Ainsi, compte tenu de la régularisation opérée sur les remboursements des indemnités kilométriques improprement qualifiées par la société [5], la réduction générale des cotisations n’a plus vocation à s’appliquer sur ces sommes et la société est redevable en conséquence d’une somme de 7 881 euros.
La réduction générale des cotisations ne pouvant s’appliquer étant donné que l’employeur n’a pas valablement indemnisé des frais professionnels au salarié sur la base d’allocations forfaitaires qu’il est autorisé à déduire de l’assiette des cotisations. Dans la mesure où la SARL [5] ne prouve pas que M. [D] a réellement effectué les déplacements professionnels justifiant le paiement d’indemnités kilométriques, ces sommes ne sauraient être déduites des cotisations sociales que l’employeur a à payer.
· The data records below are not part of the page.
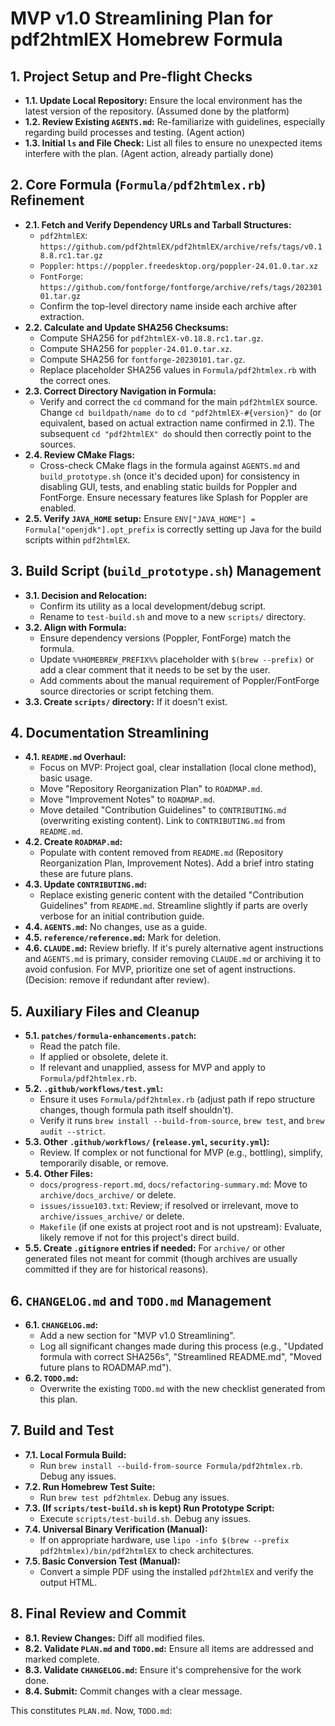 # MVP v1.0 Streamlining Plan for pdf2htmlEX Homebrew Formula

## 1. Project Setup and Pre-flight Checks

*   **1.1. Update Local Repository:** Ensure the local environment has the latest version of the repository. (Assumed done by the platform)
*   **1.2. Review Existing `AGENTS.md`:** Re-familiarize with guidelines, especially regarding build processes and testing. (Agent action)
*   **1.3. Initial `ls` and File Check:** List all files to ensure no unexpected items interfere with the plan. (Agent action, already partially done)

## 2. Core Formula (`Formula/pdf2htmlex.rb`) Refinement

*   **2.1. Fetch and Verify Dependency URLs and Tarball Structures:**
    *   `pdf2htmlEX`: `https://github.com/pdf2htmlEX/pdf2htmlEX/archive/refs/tags/v0.18.8.rc1.tar.gz`
    *   `Poppler`: `https://poppler.freedesktop.org/poppler-24.01.0.tar.xz`
    *   `FontForge`: `https://github.com/fontforge/fontforge/archive/refs/tags/20230101.tar.gz`
    *   Confirm the top-level directory name inside each archive after extraction.
*   **2.2. Calculate and Update SHA256 Checksums:**
    *   Compute SHA256 for `pdf2htmlEX-v0.18.8.rc1.tar.gz`.
    *   Compute SHA256 for `poppler-24.01.0.tar.xz`.
    *   Compute SHA256 for `fontforge-20230101.tar.gz`.
    *   Replace placeholder SHA256 values in `Formula/pdf2htmlex.rb` with the correct ones.
*   **2.3. Correct Directory Navigation in Formula:**
    *   Verify and correct the `cd` command for the main `pdf2htmlEX` source. Change `cd buildpath/name do` to `cd "pdf2htmlEX-#{version}" do` (or equivalent, based on actual extraction name confirmed in 2.1). The subsequent `cd "pdf2htmlEX" do` should then correctly point to the sources.
*   **2.4. Review CMake Flags:**
    *   Cross-check CMake flags in the formula against `AGENTS.md` and `build_prototype.sh` (once it's decided upon) for consistency in disabling GUI, tests, and enabling static builds for Poppler and FontForge. Ensure necessary features like Splash for Poppler are enabled.
*   **2.5. Verify `JAVA_HOME` setup:** Ensure `ENV["JAVA_HOME"] = Formula["openjdk"].opt_prefix` is correctly setting up Java for the build scripts within `pdf2htmlEX`.

## 3. Build Script (`build_prototype.sh`) Management

*   **3.1. Decision and Relocation:**
    *   Confirm its utility as a local development/debug script.
    *   Rename to `test-build.sh` and move to a new `scripts/` directory.
*   **3.2. Align with Formula:**
    *   Ensure dependency versions (Poppler, FontForge) match the formula.
    *   Update `%%HOMEBREW_PREFIX%%` placeholder with `$(brew --prefix)` or add a clear comment that it needs to be set by the user.
    *   Add comments about the manual requirement of Poppler/FontForge source directories or script fetching them.
*   **3.3. Create `scripts/` directory:** If it doesn't exist.

## 4. Documentation Streamlining

*   **4.1. `README.md` Overhaul:**
    *   Focus on MVP: Project goal, clear installation (local clone method), basic usage.
    *   Move "Repository Reorganization Plan" to `ROADMAP.md`.
    *   Move "Improvement Notes" to `ROADMAP.md`.
    *   Move detailed "Contribution Guidelines" to `CONTRIBUTING.md` (overwriting existing content). Link to `CONTRIBUTING.md` from `README.md`.
*   **4.2. Create `ROADMAP.md`:**
    *   Populate with content removed from `README.md` (Repository Reorganization Plan, Improvement Notes). Add a brief intro stating these are future plans.
*   **4.3. Update `CONTRIBUTING.md`:**
    *   Replace existing generic content with the detailed "Contribution Guidelines" from `README.md`. Streamline slightly if parts are overly verbose for an initial contribution guide.
*   **4.4. `AGENTS.md`:** No changes, use as a guide.
*   **4.5. `reference/reference.md`:** Mark for deletion.
*   **4.6. `CLAUDE.md`:** Review briefly. If it's purely alternative agent instructions and `AGENTS.md` is primary, consider removing `CLAUDE.md` or archiving it to avoid confusion. For MVP, prioritize one set of agent instructions. (Decision: remove if redundant after review).

## 5. Auxiliary Files and Cleanup

*   **5.1. `patches/formula-enhancements.patch`:**
    *   Read the patch file.
    *   If applied or obsolete, delete it.
    *   If relevant and unapplied, assess for MVP and apply to `Formula/pdf2htmlex.rb`.
*   **5.2. `.github/workflows/test.yml`:**
    *   Ensure it uses `Formula/pdf2htmlex.rb` (adjust path if repo structure changes, though formula path itself shouldn't).
    *   Verify it runs `brew install --build-from-source`, `brew test`, and `brew audit --strict`.
*   **5.3. Other `.github/workflows/` (`release.yml`, `security.yml`):**
    *   Review. If complex or not functional for MVP (e.g., bottling), simplify, temporarily disable, or remove.
*   **5.4. Other Files:**
    *   `docs/progress-report.md`, `docs/refactoring-summary.md`: Move to `archive/docs_archive/` or delete.
    *   `issues/issue103.txt`: Review; if resolved or irrelevant, move to `archive/issues_archive/` or delete.
    *   `Makefile` (if one exists at project root and is not upstream): Evaluate, likely remove if not for this project's direct build.
*   **5.5. Create `.gitignore` entries if needed:** For `archive/` or other generated files not meant for commit (though archives are usually committed if they are for historical reasons).

## 6. `CHANGELOG.md` and `TODO.md` Management

*   **6.1. `CHANGELOG.md`:**
    *   Add a new section for "MVP v1.0 Streamlining".
    *   Log all significant changes made during this process (e.g., "Updated formula with correct SHA256s", "Streamlined README.md", "Moved future plans to ROADMAP.md").
*   **6.2. `TODO.md`:**
    *   Overwrite the existing `TODO.md` with the new checklist generated from this plan.

## 7. Build and Test

*   **7.1. Local Formula Build:**
    *   Run `brew install --build-from-source Formula/pdf2htmlex.rb`. Debug any issues.
*   **7.2. Run Homebrew Test Suite:**
    *   Run `brew test pdf2htmlex`. Debug any issues.
*   **7.3. (If `scripts/test-build.sh` is kept) Run Prototype Script:**
    *   Execute `scripts/test-build.sh`. Debug any issues.
*   **7.4. Universal Binary Verification (Manual):**
    *   If on appropriate hardware, use `lipo -info $(brew --prefix pdf2htmlex)/bin/pdf2htmlEX` to check architectures.
*   **7.5. Basic Conversion Test (Manual):**
    *   Convert a simple PDF using the installed `pdf2htmlEX` and verify the output HTML.

## 8. Final Review and Commit

*   **8.1. Review Changes:** Diff all modified files.
*   **8.2. Validate `PLAN.md` and `TODO.md`:** Ensure all items are addressed and marked complete.
*   **8.3. Validate `CHANGELOG.md`:** Ensure it's comprehensive for the work done.
*   **8.4. Submit:** Commit changes with a clear message.

This constitutes `PLAN.md`.
Now, `TODO.md`:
En conséquence, la demande d’annulation de la Commission de Recours Amiable du 15 janvier 2019, en ce qu’elle a maintenu le chef de redressement relatif à la réduction générale des cotisations pour un montant de 7 981 euros est rejetée.
Sur la demande de délai
L’octroi des délais de paiement, qui est réglé par les dispositions de l’article R.243-21 du code de la sécurité sociale, ne peut être demandé au tribunal, la demande de délais devant être adressée au directeur de la caisse ou à la commission de recours amiable de celle-ci.
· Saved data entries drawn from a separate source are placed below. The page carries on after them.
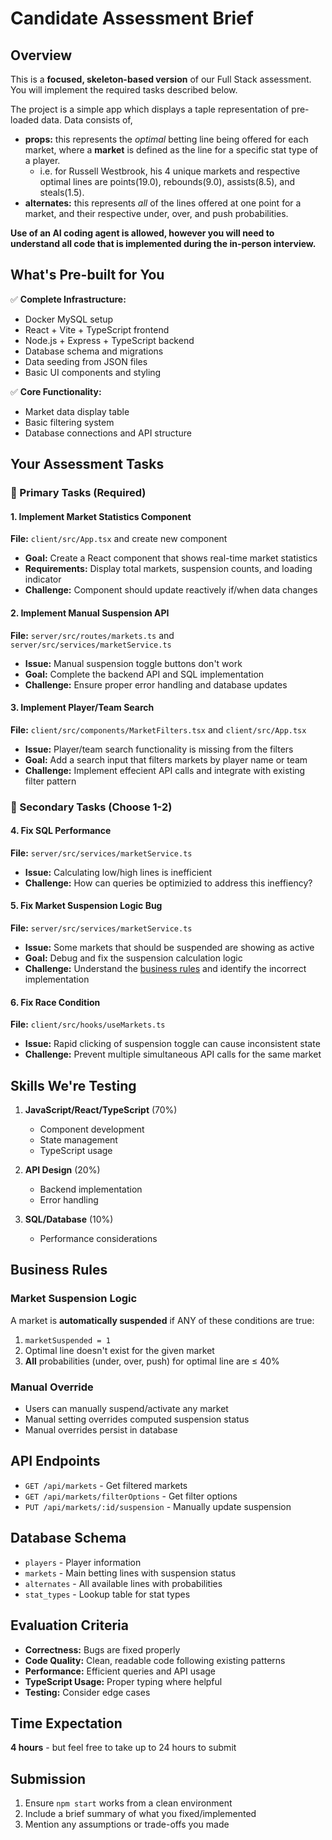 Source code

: # Candidate Assessment Brief

## Overview

This is a **focused, skeleton-based version** of our Full Stack assessment. You will implement the required tasks described below.

The project is a simple app which displays a taple representation of pre-loaded data. Data consists of,

- **props:** this represents the _optimal_ betting line being offered for each market, where a **market** is defined as the line for a specific stat type of a player.
  - i.e. for Russell Westbrook, his 4 unique markets and respective optimal lines are points(19.0), rebounds(9.0), assists(8.5), and steals(1.5).
- **alternates:** this represents _all_ of the lines offered at one point for a market, and their respective under, over, and push probabilities.

**Use of an AI coding agent is allowed, however you will need to understand all code that is implemented during the in-person interview.**

## What's Pre-built for You

✅ **Complete Infrastructure:**

- Docker MySQL setup
- React + Vite + TypeScript frontend
- Node.js + Express + TypeScript backend
- Database schema and migrations
- Data seeding from JSON files
- Basic UI components and styling

✅ **Core Functionality:**

- Market data display table
- Basic filtering system
- Database connections and API structure

## Your Assessment Tasks

### 🐛 Primary Tasks (Required)

#### 1. Implement Market Statistics Component

**File:** `client/src/App.tsx` and create new component

- **Goal:** Create a React component that shows real-time market statistics
- **Requirements:** Display total markets, suspension counts, and loading indicator
- **Challenge:** Component should update reactively if/when data changes

#### 2. Implement Manual Suspension API

**File:** `server/src/routes/markets.ts` and `server/src/services/marketService.ts`

- **Issue:** Manual suspension toggle buttons don't work
- **Goal:** Complete the backend API and SQL implementation
- **Challenge:** Ensure proper error handling and database updates

#### 3. Implement Player/Team Search

**File:** `client/src/components/MarketFilters.tsx` and `client/src/App.tsx`

- **Issue:** Player/team search functionality is missing from the filters
- **Goal:** Add a search input that filters markets by player name or team
- **Challenge:** Implement effecient API calls and integrate with existing filter pattern

### 🔧 Secondary Tasks (Choose 1-2)

#### 4. Fix SQL Performance

**File:** `server/src/services/marketService.ts`

- **Issue:** Calculating low/high lines is inefficient
- **Challenge:** How can queries be optimizied to address this ineffiency?

#### 5. Fix Market Suspension Logic Bug

**File:** `server/src/services/marketService.ts`

- **Issue:** Some markets that should be suspended are showing as active
- **Goal:** Debug and fix the suspension calculation logic
- **Challenge:** Understand the [business rules](#business-rules) and identify the incorrect implementation

#### 6. Fix Race Condition

**File:** `client/src/hooks/useMarkets.ts`

- **Issue:** Rapid clicking of suspension toggle can cause inconsistent state
- **Challenge:** Prevent multiple simultaneous API calls for the same market

## Skills We're Testing

1. **JavaScript/React/TypeScript** (70%)
   - Component development
   - State management
   - TypeScript usage

2. **API Design** (20%)
   - Backend implementation
   - Error handling

3. **SQL/Database** (10%)
   - Performance considerations

## Business Rules

### Market Suspension Logic

A market is **automatically suspended** if ANY of these conditions are true:

1. `marketSuspended = 1`
2. Optimal line doesn't exist for the given market
3. **All** probabilities (under, over, push) for optimal line are ≤ 40%

### Manual Override

- Users can manually suspend/activate any market
- Manual setting overrides computed suspension status
- Manual overrides persist in database

## API Endpoints

- `GET /api/markets` - Get filtered markets
- `GET /api/markets/filterOptions` - Get filter options
- `PUT /api/markets/:id/suspension` - Manually update suspension

## Database Schema

- `players` - Player information
- `markets` - Main betting lines with suspension status
- `alternates` - All available lines with probabilities
- `stat_types` - Lookup table for stat types

## Evaluation Criteria

- **Correctness:** Bugs are fixed properly
- **Code Quality:** Clean, readable code following existing patterns
- **Performance:** Efficient queries and API usage
- **TypeScript Usage:** Proper typing where helpful
- **Testing:** Consider edge cases

## Time Expectation

**4 hours** - but feel free to take up to 24 hours to submit

## Submission

1. Ensure `npm start` works from a clean environment
2. Include a brief summary of what you fixed/implemented
3. Mention any assumptions or trade-offs you made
En conséquence, la société [5] est déboutée de sa demande de délai formulée à titre subsidiaire le jour de l’audience.
Sur les frais du procès et l’exécution provisoire
1/ Sur les dépens
Aux termes de l’article 696 du code de procédure civile, la partie perdante est condamnée aux dépens, à moins que le juge, par décision motivée, n’en mette la totalité ou une fraction à la charge d’une autre partie.
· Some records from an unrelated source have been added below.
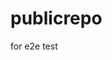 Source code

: # publicrepo
for e2e test

















































































































































































































































































































































































































































































































































































































































































































































































































































































































































































































































































































































































































































































































































































































































































































































































































































































































































































































































































































































































































































































































































































































































































































































































































































































































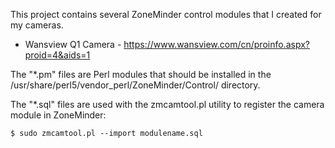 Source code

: This project contains several ZoneMinder control modules that I created for my cameras.

- Wansview Q1 Camera - https://www.wansview.com/cn/proinfo.aspx?proid=4&aids=1

The "*.pm" files are Perl modules that should be installed in the /usr/share/perl5/vendor_perl/ZoneMinder/Control/ directory.

The "*.sql" files are used with the zmcamtool.pl utility to register the camera module in ZoneMinder:

    $ sudo zmcamtool.pl --import modulename.sql
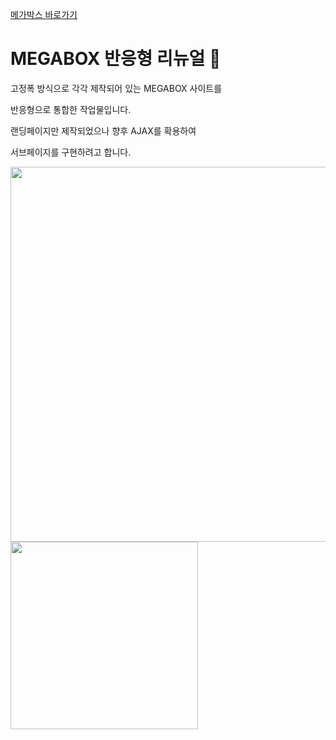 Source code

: [메가박스 바로가기](https://pam7461.github.io/megabox/)  
# MEGABOX 반응형 리뉴얼 🎥  
고정폭 방식으로 각각 제작되어 있는 MEGABOX 사이트를  

반응형으로 통합한 작업물입니다.  

랜딩페이지만 제작되었으나 향후 AJAX를 확용하여  

서브페이지를 구현하려고 합니다.  

<img src="https://pam7461.github.io/megabox/images/desktop.jpg" width="600">
<img src="https://pam7461.github.io/megabox/images/mobile.jpg" width="300">
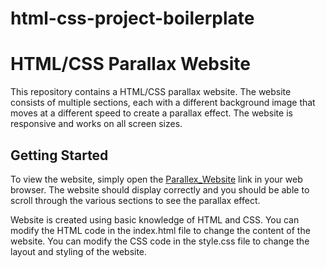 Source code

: # html-css-project-boilerplate

# HTML/CSS Parallax Website

This repository contains a HTML/CSS parallax website. The website consists of multiple sections, each with a different background image that moves at a different speed to create a parallax effect. The website is responsive and works on all screen sizes.

## Getting Started

To view the website, simply open the
[Parallex_Website](https://mohit-karwasra.github.io/parallex_website/)
link in your web browser. The website should display correctly and you should be able to scroll through the various sections to see the parallax effect.

Website is created using basic knowledge of HTML and CSS. You can modify the HTML code in the index.html file to change the content of the website. You can modify the CSS code in the style.css file to change the layout and styling of the website.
La société [5], partie perdante, sera condamnée aux dépens.
2/ Sur les demandes au titre des frais irrépétibles
Aux termes de l’article 700 du code de procédure civile, le juge condamne la partie tenue aux dépens ou qui perd son procès à payer (1°) à l’autre partie la somme qu’il détermine, au titre des frais exposés et non compris dans les dépens. Dans tous les cas, le juge tient compte de l’équité ou de la situation économique de la partie condamnée. Il peut, même d’office, pour des raisons tirées des mêmes considérations, dire qu’il n’y a pas lieu à ces condamnations.
La société SARL [5], condamnée aux dépens, devra payer à l'[11] la somme de 1 000 euros au titre des frais irrépétibles exposés par celle-ci et la société SARL [5] sera déboutée de sa propre demande de ce chef.
3/ Sur la demande d’exécution provisoire
L’article 515 du code de procédure civile, dans sa version antérieure au décret du 11 décembre 2019 applicable à la présente instance, dispose qu’hors les cas où elle est de droit, l’exécution provisoire peut être ordonnée, à la demande des parties ou d’office, chaque fois que le juge l’estime nécessaire et compatible avec la nature de l’affaire, à condition qu’elle ne soit pas interdite par la loi.
En l’espèce, l’exécution provisoire ne sera pas ordonnée.
PAR CES MOTIFS
Le Tribunal, statuant par mise à disposition au greffe, par jugement contradictoire et en premier ressort,
REJETTE la demande, formulée par la SARL [5], d’annulation de la décision de la Commission de Recours Amiable du 15 janvier 2019 en ce qu’elle a maintenu le chef de redressement relatif aux indemnités kilométriques pour la somme de 39 543 euros assortie des majorations de retard réglementaires ;
REJETTE la demande, formulée par la SARL [5], d’annulation de la décision de la Commission de Recours Amiable du 15 janvier 2019 en ce qu’elle a maintenu le chef de redressement relatif à la réduction générale des cotisations, pour la somme de 7 981 euros assortie des majorations de retard réglementaires ;
CONDAMNE la SARL [5] aux dépens ;
CONDAMNE la société SARL [5] à payer à l'[9] la somme de 1 000 euros sur le fondement de l’article 700 du code de procédure civile ;
DEBOUTE la société SARL [5] de sa demande de délai de paiement;
DEBOUTE la société SARL [5] de sa demande au titre de ses frais irrépétibles ;
DEBOUTE les parties de toutes leurs demandes plus amples ou contraires.
Ainsi jugé et prononcé à [Localité 6] le 10 Septembre 2025, la minute étant signée par Mme Agnès BOTELLA, présidente, et Mme Alexandra CADEILHAN, greffière de la juridiction.